» **Exercise objective**
Where a line below holds the string "award", copy that line.

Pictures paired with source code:
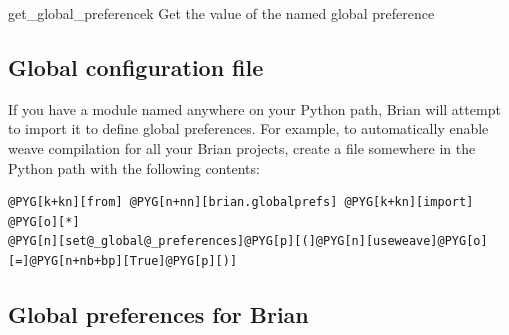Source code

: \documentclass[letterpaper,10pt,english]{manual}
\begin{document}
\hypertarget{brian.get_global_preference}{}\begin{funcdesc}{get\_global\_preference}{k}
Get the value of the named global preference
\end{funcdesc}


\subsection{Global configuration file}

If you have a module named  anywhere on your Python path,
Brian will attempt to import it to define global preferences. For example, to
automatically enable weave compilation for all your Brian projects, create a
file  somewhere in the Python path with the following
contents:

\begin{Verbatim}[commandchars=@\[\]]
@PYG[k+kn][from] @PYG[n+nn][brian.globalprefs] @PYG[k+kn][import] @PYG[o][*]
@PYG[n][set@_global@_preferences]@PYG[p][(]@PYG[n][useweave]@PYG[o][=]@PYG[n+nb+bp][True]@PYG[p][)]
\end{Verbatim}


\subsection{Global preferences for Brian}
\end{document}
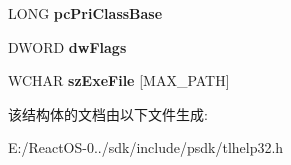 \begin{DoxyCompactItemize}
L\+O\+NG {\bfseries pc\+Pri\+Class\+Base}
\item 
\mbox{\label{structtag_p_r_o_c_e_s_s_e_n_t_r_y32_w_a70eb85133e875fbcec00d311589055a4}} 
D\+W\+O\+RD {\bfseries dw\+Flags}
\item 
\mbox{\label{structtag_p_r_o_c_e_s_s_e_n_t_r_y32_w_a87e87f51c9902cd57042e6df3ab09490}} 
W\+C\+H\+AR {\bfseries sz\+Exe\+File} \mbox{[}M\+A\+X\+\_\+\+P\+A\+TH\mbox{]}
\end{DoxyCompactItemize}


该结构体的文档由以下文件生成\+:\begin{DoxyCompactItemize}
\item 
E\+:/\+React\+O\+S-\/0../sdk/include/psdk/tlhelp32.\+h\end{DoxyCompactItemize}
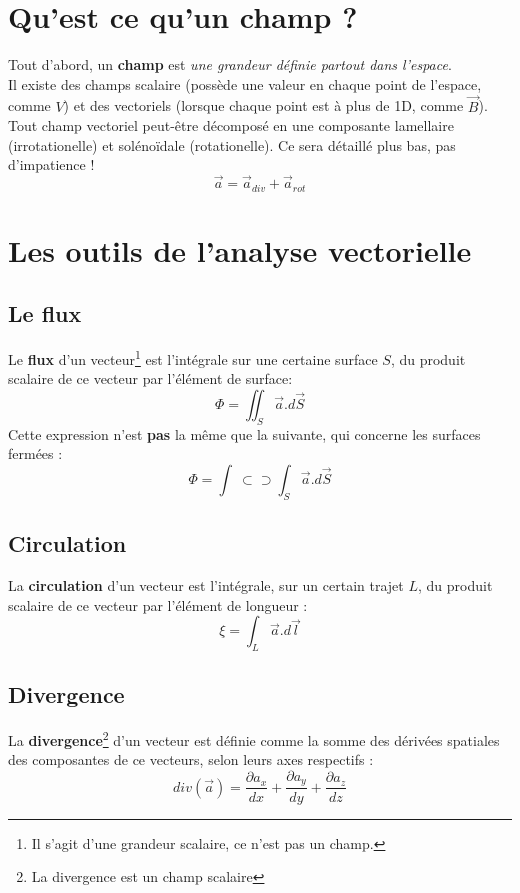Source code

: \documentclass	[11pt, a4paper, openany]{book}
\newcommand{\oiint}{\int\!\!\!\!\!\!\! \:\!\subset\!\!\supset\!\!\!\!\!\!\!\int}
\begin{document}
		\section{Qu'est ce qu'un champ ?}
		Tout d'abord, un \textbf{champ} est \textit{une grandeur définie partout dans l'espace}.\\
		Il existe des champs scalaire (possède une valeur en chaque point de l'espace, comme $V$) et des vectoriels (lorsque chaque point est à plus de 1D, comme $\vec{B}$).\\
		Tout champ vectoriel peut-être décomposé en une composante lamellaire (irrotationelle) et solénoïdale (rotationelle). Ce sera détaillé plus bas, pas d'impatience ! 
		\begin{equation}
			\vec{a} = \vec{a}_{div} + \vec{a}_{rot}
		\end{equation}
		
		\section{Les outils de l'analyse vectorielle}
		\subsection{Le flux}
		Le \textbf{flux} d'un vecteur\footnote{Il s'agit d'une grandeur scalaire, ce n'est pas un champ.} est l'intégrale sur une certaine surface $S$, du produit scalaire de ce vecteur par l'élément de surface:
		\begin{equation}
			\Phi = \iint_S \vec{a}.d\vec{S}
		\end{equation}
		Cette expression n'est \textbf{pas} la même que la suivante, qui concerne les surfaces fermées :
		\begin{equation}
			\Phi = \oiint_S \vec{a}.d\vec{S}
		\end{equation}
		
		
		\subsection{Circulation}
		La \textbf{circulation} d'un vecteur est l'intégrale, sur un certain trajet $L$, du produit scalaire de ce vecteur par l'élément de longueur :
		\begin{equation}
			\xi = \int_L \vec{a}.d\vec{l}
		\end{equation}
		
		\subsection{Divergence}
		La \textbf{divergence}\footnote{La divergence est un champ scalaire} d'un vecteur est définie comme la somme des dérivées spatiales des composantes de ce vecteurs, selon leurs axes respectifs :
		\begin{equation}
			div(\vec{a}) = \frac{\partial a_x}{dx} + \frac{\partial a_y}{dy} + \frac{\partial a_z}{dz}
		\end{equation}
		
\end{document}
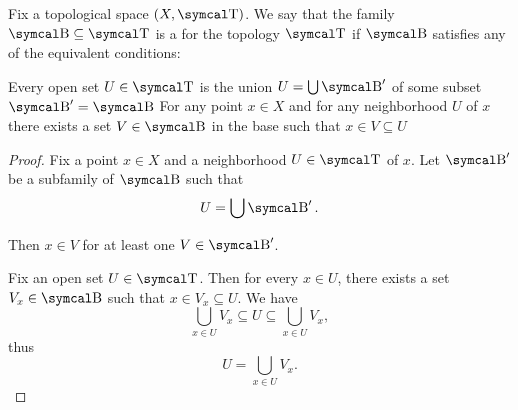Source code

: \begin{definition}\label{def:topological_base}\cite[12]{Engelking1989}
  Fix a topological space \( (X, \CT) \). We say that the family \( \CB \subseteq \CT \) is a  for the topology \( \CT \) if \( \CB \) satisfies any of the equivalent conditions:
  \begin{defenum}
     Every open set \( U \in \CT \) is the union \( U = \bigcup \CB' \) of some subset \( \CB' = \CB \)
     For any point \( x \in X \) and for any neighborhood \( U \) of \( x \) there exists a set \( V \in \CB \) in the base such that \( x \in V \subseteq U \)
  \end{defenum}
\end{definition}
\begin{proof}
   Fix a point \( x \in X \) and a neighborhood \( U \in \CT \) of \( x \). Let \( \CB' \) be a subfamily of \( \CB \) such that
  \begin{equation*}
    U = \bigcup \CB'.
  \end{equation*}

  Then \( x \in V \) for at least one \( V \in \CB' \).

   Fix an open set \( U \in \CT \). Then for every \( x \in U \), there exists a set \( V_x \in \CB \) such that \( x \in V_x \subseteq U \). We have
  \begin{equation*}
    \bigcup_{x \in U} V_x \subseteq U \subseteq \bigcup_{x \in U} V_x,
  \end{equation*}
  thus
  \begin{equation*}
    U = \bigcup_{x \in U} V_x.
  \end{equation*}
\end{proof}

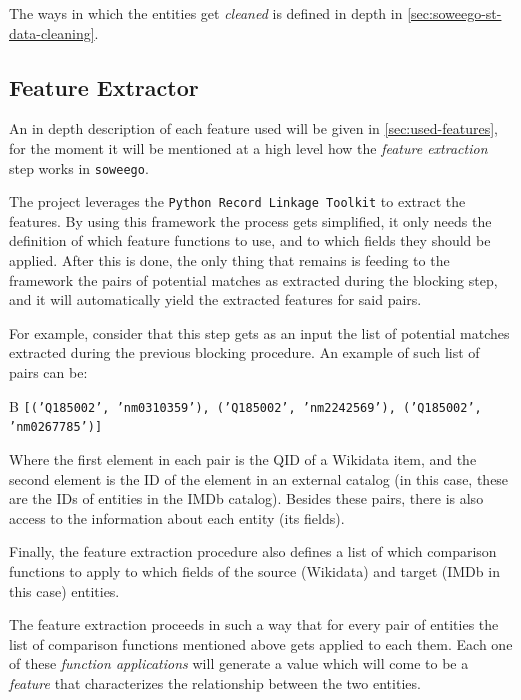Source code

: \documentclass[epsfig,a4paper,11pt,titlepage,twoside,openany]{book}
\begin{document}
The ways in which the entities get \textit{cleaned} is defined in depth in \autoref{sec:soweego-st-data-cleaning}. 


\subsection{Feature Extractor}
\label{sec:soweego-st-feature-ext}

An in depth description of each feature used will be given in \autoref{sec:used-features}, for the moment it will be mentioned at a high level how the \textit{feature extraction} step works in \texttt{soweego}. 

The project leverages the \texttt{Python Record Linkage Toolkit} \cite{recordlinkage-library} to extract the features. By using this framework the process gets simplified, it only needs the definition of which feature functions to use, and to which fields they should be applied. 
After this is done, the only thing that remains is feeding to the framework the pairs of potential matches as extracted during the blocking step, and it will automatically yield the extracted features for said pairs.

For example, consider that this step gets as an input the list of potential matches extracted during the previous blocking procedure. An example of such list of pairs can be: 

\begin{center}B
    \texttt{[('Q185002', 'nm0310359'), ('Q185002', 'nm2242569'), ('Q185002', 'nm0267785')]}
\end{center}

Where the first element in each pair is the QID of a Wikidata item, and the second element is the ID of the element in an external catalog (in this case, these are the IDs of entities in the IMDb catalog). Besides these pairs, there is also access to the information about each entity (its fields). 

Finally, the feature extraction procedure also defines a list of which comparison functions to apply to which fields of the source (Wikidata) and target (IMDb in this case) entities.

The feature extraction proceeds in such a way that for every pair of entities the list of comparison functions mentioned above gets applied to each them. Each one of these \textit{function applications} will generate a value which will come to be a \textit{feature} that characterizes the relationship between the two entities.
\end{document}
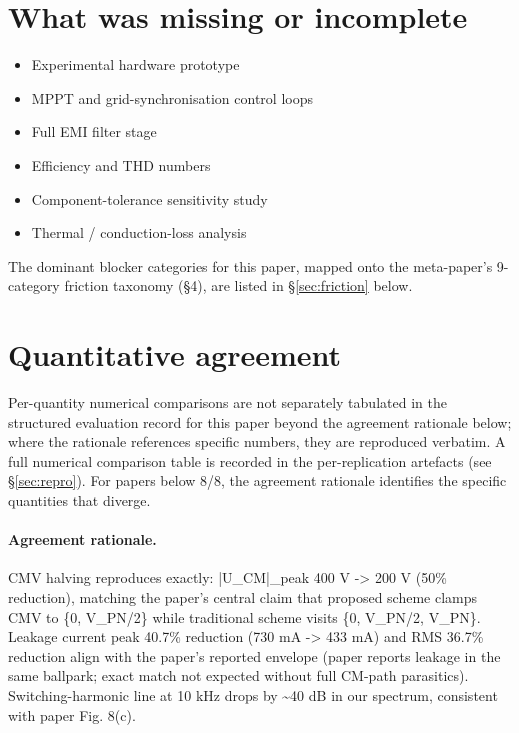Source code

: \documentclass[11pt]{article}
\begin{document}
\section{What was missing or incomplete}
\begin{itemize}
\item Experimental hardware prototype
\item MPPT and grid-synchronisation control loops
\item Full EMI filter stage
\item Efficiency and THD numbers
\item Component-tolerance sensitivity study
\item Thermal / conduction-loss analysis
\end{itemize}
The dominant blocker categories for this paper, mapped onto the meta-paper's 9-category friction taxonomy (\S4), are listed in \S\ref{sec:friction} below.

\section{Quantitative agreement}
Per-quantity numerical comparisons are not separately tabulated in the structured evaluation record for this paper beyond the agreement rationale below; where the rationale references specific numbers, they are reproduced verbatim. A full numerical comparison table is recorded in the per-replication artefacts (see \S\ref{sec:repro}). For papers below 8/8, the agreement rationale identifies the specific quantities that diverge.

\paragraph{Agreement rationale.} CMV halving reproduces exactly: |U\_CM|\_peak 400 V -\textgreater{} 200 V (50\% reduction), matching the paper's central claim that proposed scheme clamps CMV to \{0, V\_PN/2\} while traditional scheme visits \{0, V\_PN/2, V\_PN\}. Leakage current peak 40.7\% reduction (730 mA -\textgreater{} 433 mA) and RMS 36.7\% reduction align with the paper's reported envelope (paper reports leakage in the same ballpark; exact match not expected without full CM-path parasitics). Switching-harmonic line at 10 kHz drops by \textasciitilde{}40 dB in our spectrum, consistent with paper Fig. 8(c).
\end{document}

--

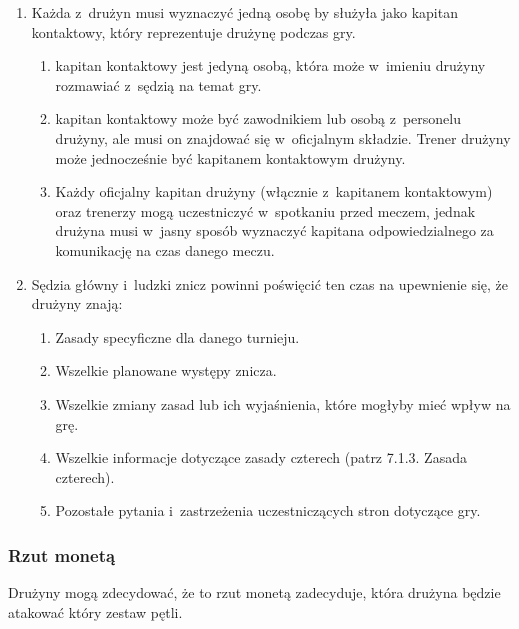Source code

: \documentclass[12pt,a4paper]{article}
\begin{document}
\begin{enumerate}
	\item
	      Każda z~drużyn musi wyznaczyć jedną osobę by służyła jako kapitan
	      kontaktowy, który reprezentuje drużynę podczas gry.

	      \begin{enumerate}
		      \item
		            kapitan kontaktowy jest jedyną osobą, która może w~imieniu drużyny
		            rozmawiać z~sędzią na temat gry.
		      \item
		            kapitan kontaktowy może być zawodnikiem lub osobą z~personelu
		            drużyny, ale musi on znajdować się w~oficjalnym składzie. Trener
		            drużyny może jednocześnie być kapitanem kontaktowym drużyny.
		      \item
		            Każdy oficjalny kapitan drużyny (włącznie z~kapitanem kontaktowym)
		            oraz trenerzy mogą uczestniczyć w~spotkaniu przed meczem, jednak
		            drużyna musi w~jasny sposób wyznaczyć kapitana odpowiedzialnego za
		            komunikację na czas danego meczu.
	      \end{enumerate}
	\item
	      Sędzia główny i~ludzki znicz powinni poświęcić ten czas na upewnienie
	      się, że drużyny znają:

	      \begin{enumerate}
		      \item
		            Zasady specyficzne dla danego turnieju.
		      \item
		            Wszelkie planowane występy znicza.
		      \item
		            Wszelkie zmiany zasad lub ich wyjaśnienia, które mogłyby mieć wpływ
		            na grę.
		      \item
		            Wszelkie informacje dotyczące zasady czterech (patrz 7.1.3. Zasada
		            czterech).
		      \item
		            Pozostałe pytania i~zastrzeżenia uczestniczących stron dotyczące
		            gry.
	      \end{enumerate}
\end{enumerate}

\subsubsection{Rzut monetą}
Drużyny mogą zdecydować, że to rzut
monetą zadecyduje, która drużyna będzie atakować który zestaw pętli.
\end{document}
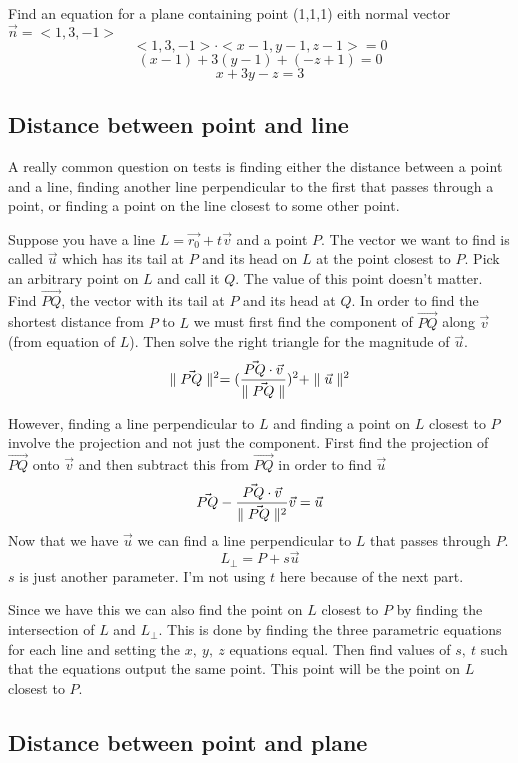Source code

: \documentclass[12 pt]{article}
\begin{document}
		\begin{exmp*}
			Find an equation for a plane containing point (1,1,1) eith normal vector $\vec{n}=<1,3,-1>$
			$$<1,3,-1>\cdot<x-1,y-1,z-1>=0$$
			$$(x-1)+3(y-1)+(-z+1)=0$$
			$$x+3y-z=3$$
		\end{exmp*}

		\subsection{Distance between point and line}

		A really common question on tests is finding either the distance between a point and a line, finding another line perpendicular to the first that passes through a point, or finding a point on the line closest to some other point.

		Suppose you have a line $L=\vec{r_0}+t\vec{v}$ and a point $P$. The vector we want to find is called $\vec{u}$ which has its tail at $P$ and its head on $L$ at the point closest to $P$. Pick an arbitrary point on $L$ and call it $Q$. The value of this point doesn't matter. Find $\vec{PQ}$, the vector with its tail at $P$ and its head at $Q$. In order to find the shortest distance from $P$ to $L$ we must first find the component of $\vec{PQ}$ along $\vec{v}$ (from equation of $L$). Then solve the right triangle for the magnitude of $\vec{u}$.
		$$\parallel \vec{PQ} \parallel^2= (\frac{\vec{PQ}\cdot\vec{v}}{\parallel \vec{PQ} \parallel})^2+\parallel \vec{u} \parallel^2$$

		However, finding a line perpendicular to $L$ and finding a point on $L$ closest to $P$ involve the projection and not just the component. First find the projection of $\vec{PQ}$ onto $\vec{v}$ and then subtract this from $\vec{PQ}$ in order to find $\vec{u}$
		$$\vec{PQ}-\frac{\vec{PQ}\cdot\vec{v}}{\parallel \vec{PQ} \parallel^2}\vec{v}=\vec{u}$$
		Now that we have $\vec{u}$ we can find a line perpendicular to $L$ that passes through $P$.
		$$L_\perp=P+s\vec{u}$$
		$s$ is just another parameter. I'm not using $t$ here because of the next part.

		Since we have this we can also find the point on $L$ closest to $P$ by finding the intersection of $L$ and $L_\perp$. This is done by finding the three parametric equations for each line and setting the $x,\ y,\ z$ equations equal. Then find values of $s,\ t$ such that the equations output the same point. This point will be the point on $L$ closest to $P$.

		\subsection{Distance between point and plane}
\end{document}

--

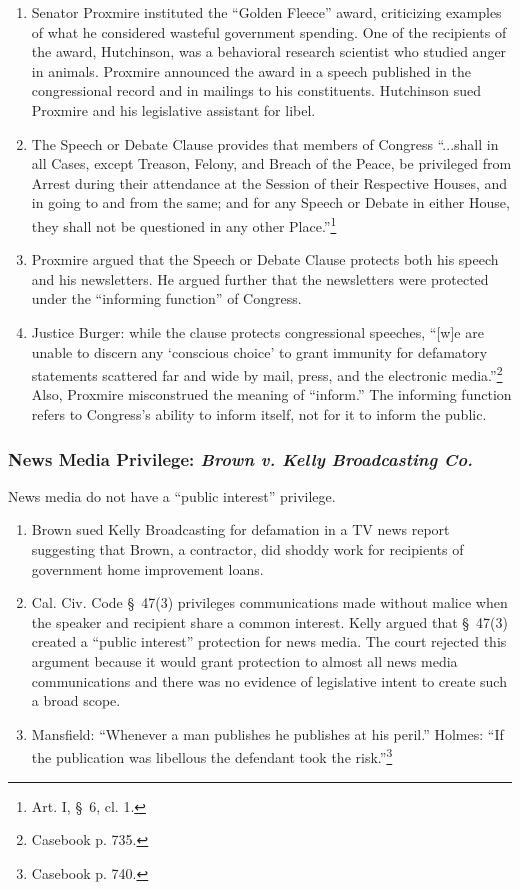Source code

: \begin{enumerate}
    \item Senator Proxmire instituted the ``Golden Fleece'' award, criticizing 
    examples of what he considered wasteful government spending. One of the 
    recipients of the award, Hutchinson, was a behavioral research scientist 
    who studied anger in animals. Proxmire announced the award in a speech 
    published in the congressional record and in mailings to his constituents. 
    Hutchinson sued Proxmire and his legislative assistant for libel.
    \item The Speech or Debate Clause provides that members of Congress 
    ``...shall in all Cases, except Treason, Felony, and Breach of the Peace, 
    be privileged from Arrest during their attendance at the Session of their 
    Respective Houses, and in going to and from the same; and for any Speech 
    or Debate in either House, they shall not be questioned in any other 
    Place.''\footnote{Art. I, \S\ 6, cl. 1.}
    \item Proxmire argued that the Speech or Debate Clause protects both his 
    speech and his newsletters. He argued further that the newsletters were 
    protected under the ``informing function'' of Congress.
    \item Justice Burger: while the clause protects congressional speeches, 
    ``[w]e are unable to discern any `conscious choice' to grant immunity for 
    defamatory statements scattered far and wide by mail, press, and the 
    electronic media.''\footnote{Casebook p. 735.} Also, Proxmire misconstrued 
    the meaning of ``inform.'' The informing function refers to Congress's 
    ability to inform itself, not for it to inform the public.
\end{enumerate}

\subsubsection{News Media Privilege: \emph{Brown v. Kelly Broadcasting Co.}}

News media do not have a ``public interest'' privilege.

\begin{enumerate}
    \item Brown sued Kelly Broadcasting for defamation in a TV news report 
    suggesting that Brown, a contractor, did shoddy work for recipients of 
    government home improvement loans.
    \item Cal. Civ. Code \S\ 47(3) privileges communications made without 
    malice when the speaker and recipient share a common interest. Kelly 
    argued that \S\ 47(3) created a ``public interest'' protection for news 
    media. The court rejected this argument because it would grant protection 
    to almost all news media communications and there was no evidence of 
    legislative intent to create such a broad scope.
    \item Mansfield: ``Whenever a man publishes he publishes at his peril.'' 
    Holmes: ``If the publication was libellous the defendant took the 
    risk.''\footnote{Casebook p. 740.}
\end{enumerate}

» **Exercise answer**
    \item Senator Proxmire instituted the ``Golden Fleece'' award, criticizing 
    recipients of the award, Hutchinson, was a behavioral research scientist 
    who studied anger in animals. Proxmire announced the award in a speech 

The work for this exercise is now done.